1MDB spat with Malaysia central bank flares over bank chief's comments

Malaysia's Central Bank Governor Zeti Akhtar Aziz (right) delivers an address at the Bank Negara offices in Kuala Lumpur, on March 23, 2016.
Malaysia's Central Bank Governor Zeti Akhtar Aziz (right) delivers an address at the Bank Negara offices in Kuala Lumpur, on March 23, 2016. PHOTO: AFP

KUALA LUMPUR (Bloomberg) - 1Malaysia Development Bhd., the state-owned fund linked to multiple probes, disputed comments by the central bank that it had not properly explained its failure to repatriate US$1.8 billion (S$2.47 billion).

1MDB has not received any official correspondence or confirmation from the central bank on the "specific matters" mentioned by Bank Negara Malaysia Governor Zeti Akhtar Aziz and can't comment further, it said in a statement late Wednesday (March 23).

After presenting her annual report, Zeti said on Wednesday the central bank is pursuing "appropriate administrative enforcement action" because the company didn't show proof why it couldn't meet the order to bring the funds back.

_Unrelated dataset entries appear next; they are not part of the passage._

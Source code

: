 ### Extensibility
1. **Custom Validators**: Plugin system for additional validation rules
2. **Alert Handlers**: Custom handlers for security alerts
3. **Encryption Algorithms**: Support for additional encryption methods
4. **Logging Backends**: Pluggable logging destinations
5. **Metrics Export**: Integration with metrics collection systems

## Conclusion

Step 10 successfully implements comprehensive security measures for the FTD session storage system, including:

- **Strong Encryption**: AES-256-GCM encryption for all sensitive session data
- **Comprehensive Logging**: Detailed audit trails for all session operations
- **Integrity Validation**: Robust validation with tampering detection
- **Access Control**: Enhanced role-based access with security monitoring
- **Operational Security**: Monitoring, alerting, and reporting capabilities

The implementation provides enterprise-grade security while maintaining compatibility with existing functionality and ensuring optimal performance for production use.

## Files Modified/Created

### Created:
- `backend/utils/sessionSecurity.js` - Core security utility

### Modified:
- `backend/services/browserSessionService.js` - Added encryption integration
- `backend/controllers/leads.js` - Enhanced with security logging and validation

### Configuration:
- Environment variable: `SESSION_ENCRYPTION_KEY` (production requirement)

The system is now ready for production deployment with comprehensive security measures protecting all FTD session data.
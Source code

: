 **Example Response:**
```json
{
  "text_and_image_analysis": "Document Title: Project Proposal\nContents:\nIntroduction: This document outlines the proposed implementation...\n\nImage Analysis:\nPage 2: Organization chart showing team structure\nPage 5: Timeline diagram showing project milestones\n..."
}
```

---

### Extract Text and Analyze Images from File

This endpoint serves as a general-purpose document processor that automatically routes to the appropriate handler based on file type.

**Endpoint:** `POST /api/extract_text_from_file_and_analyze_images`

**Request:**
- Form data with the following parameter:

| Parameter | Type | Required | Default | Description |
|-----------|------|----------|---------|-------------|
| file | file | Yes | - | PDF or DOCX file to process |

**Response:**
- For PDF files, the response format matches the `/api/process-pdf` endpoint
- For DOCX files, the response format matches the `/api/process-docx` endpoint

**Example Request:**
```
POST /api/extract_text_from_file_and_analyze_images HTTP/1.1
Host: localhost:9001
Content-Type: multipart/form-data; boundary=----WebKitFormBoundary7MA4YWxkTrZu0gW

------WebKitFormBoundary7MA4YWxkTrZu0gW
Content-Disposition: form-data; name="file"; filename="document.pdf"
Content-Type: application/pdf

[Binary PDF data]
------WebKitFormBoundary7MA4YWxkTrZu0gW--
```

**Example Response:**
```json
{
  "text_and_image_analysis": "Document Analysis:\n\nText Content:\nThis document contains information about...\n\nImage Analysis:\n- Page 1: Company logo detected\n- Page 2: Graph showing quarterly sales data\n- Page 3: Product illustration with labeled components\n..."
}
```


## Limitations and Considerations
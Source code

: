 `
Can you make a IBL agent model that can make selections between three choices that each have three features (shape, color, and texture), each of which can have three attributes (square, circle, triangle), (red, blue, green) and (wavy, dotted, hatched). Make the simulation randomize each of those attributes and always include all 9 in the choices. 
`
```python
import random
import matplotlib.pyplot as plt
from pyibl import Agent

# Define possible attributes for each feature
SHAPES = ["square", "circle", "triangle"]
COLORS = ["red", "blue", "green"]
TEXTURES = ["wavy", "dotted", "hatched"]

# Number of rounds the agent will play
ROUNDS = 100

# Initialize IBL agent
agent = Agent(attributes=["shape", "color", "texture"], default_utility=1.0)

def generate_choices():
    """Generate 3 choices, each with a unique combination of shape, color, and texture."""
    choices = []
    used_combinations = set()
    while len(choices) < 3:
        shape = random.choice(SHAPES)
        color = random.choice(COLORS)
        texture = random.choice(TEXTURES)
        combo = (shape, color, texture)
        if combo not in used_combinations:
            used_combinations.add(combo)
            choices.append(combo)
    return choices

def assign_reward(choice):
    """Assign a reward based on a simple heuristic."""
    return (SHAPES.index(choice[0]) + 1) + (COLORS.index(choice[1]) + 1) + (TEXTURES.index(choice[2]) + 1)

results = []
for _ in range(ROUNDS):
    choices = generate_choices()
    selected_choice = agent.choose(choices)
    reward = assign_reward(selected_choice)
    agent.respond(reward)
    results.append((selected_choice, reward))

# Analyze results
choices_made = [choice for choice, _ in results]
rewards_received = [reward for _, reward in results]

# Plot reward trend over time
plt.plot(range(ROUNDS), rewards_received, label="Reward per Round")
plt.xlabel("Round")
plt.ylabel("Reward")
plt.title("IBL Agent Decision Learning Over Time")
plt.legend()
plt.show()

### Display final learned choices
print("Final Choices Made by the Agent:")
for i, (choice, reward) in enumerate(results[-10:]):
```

Bank Negara said in October its probe of 1MDB found inaccurate disclosures by the company when it sought approvals for investments abroad, prompting the regulator to revoke the permissions given and instructing the repatriation of more than US$1.8 billion related to multiple deals.

It also proposed criminal proceedings against 1MDB, something the attorney general dismissed as it concluded there was no wrongdoing.

"We will take the necessary action because the main reason why we want to do this is to uphold the integrity of the functioning of our financial system," Zeti said Wednesday. "The rules and regulations have been put in place to be compliant with, and all companies regardless of who the shareholders are have to comply with these rules and regulations and that is where BNM is coming from."

Alleged Irregularities

Debt-ridden 1MDB, which has consistently denied wrongdoing, has been the subject of investigations by local agencies including the central bank, as well as countries such as Switzerland and Singapore amid allegations of financial irregularities.

Financial woes at the company, which included almost defaulting on a loan, led it last year to announce plans to wind down much of its business.

1MDB, whose advisory board is chaired by Prime Minister Najib Tun Razak, said in October that it was seeking a "viable resolution" with the central bank, even as the attorney general said the company didn't commit any offence.

The company said it is committed to helping the central bank with its probe.

"We highlight that 1MDB has in the course of the past 12 months, fully cooperated to the extent possible with BNM investigations, including providing documentary evidence where available," the company said in the statement.

"1MDB is committed to continued cooperation with BNM and will provide any further information that may be required by BNM, to the extent that 1MDB has in its possession or is possible under the law."

Missed Deadline

Zeti said the central bank plans to submit the plan for enforcement after 1MDB missed a stipulated timeline to provide documentary evidence. It will be done before her term ends in April, she said. The government hasn't announced who will replace her.

"Bank Negara doesn't have the powers to enforce this and therefore other authorities will have to look at our recommended administrative enforcement and make their enforcement," she said.

"It will involve some penalty, compound, and recommendation of other enforcement."